# Credit Balance Prediction

_Motivated by_: https://github.com/Mashimo/datascience/blob/master/01-Regression/Regularisation.ipynb

The Credit data set records Balance (average credit card debt for a number of individuals) as well as several quantitative predictors: age, cards (number of credit cards), education (years of education), income (in thousands of dollars), limit (credit limit), and rating (credit rating). In addition to these quantitative variables, we also have four qualitative variables: Gender, Student (student status), Married (marital status), and Ethnicity (Caucasian, African American or Asian).

We will need pandas as before.

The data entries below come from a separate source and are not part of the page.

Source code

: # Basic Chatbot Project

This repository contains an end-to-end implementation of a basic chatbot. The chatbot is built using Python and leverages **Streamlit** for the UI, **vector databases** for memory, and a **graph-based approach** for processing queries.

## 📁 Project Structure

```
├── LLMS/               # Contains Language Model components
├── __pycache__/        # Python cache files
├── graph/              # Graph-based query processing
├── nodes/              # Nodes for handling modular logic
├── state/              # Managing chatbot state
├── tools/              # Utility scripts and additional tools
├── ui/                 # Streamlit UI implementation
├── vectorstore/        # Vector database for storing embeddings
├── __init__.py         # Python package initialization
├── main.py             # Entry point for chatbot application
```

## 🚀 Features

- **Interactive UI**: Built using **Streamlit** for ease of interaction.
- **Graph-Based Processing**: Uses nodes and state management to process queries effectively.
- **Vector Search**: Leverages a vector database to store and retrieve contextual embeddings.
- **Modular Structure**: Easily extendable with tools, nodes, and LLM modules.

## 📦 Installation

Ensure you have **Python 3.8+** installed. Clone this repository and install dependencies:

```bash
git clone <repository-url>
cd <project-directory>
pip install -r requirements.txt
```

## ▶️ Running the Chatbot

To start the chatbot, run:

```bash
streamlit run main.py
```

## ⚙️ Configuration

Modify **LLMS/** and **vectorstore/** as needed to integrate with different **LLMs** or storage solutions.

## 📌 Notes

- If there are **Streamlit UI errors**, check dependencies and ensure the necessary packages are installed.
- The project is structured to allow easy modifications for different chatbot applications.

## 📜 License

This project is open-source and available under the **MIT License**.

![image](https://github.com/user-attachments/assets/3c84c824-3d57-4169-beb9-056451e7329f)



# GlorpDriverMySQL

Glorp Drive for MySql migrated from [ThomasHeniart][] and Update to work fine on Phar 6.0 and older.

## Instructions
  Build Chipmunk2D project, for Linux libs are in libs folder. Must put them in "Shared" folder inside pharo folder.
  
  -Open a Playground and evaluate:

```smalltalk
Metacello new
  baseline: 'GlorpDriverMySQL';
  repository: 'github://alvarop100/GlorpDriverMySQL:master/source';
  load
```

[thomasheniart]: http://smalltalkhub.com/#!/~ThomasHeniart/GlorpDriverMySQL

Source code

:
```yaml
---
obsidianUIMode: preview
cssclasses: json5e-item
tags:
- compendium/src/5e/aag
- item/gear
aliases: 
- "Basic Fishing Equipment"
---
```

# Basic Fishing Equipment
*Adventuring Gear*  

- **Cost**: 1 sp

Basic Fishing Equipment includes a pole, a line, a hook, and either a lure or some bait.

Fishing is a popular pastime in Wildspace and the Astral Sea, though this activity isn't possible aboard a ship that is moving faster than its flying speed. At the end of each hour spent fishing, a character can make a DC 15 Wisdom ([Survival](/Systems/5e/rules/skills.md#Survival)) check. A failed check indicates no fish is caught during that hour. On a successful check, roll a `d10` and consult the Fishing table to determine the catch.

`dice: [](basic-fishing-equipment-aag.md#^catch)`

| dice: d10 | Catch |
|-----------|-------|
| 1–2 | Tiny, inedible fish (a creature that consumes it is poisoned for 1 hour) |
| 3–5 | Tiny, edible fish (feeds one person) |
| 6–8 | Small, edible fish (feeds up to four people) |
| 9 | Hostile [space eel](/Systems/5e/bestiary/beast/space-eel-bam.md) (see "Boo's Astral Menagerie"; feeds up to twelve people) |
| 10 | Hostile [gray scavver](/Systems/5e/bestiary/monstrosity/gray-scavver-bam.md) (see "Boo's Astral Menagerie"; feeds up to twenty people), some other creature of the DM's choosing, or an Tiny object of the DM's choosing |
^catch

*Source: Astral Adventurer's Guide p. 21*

This time, we will use [scikit-learn](http://scikit-learn.org/stable/) directly to peform the linear regression, rather than `statsmodel`, which uses libraries such as `scikit-learn` in the background.

In [None]:
import pandas as pd
from sklearn import linear_model
import os
if not os.path.exists('res'):
    os.makedirs('res')

dataFile = "data/Credit.csv"
data = pd.read_csv(dataFile, index_col=0) 

data.shape

In [None]:
data.columns

In [None]:
data.head()

In [None]:
data.describe()

In [None]:
data.info()

## Preprocessing

The `linear_model` prefers to see a separate `X` matrix of predictors and `y` vector of dependent variable. Therefore, we take the dataframe `data` and split it accordingly.

In [None]:
y = data['Balance'].copy() # this is the Credit Balance vector - our 'y' vector
X = data.copy()
X.drop(['Balance'], axis=1, inplace=True) # X is a copy of the dataframe but with the 'Balance' vector removed, leaving just the matrix of predictors `X`.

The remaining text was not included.